__Exercise__.
Go through the records and extract every line with the word "reset".

__Supplied material__.
*** Begin section ***

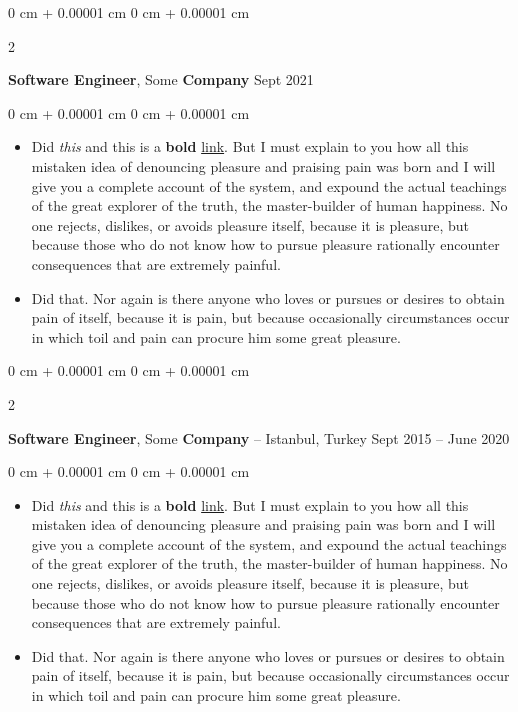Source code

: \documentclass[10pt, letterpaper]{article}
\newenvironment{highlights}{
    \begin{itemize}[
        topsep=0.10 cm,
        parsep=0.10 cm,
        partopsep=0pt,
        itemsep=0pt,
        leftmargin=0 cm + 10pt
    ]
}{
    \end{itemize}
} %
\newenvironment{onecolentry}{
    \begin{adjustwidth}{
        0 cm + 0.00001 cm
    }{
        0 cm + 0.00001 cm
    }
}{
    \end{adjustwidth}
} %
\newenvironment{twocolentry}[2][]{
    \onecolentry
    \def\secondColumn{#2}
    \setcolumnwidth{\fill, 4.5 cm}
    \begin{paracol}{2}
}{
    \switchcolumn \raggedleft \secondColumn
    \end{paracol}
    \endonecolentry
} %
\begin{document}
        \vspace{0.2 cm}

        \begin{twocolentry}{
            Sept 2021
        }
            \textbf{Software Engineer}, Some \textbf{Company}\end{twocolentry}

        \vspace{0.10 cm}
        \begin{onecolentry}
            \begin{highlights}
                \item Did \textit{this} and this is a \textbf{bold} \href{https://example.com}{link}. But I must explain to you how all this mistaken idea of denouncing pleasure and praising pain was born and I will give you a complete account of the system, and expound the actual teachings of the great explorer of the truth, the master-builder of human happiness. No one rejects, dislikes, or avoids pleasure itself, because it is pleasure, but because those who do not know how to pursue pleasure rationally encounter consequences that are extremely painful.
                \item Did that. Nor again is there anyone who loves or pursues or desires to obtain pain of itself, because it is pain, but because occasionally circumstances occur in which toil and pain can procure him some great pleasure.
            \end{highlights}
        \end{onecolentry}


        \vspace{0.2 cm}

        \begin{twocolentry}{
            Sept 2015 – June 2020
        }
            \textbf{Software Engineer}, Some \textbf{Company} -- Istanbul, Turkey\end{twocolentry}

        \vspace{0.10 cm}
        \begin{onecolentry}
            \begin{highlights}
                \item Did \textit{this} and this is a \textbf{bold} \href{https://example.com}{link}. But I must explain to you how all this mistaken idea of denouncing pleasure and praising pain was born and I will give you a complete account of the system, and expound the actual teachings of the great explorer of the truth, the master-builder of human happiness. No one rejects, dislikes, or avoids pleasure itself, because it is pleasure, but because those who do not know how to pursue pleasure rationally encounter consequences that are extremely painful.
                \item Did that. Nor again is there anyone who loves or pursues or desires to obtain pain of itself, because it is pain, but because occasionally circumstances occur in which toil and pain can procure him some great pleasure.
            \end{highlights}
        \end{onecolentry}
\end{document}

*** End section ***
*** Begin section ***

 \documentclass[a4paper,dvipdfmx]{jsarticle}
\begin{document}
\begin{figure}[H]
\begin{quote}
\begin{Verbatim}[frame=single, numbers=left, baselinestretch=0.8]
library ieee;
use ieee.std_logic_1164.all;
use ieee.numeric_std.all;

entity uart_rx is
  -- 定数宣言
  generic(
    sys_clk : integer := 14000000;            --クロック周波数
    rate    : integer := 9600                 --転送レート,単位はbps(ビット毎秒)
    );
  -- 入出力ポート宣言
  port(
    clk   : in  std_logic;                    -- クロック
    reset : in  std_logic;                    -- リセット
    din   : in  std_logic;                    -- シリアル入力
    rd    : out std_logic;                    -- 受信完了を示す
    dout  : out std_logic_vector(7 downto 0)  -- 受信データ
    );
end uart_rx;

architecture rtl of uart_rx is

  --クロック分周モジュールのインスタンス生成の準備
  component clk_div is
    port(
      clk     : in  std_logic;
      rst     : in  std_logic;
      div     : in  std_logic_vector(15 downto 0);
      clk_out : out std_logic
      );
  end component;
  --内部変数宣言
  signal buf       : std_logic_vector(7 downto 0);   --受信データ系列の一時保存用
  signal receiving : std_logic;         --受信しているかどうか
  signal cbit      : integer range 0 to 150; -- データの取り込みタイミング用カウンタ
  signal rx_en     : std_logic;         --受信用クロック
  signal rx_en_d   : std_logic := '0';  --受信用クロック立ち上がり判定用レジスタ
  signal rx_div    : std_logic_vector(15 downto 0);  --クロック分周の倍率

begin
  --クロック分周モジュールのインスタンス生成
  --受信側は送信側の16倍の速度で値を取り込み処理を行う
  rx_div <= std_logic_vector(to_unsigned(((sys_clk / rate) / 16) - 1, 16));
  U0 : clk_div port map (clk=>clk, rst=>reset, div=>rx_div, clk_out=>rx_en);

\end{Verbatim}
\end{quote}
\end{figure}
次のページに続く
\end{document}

*** End section ***

__Task result__.
    reset : in  std_logic;                    -- リセット
  U0 : clk_div port map (clk=>clk, rst=>reset, div=>rx_div, clk_out=>rx_en);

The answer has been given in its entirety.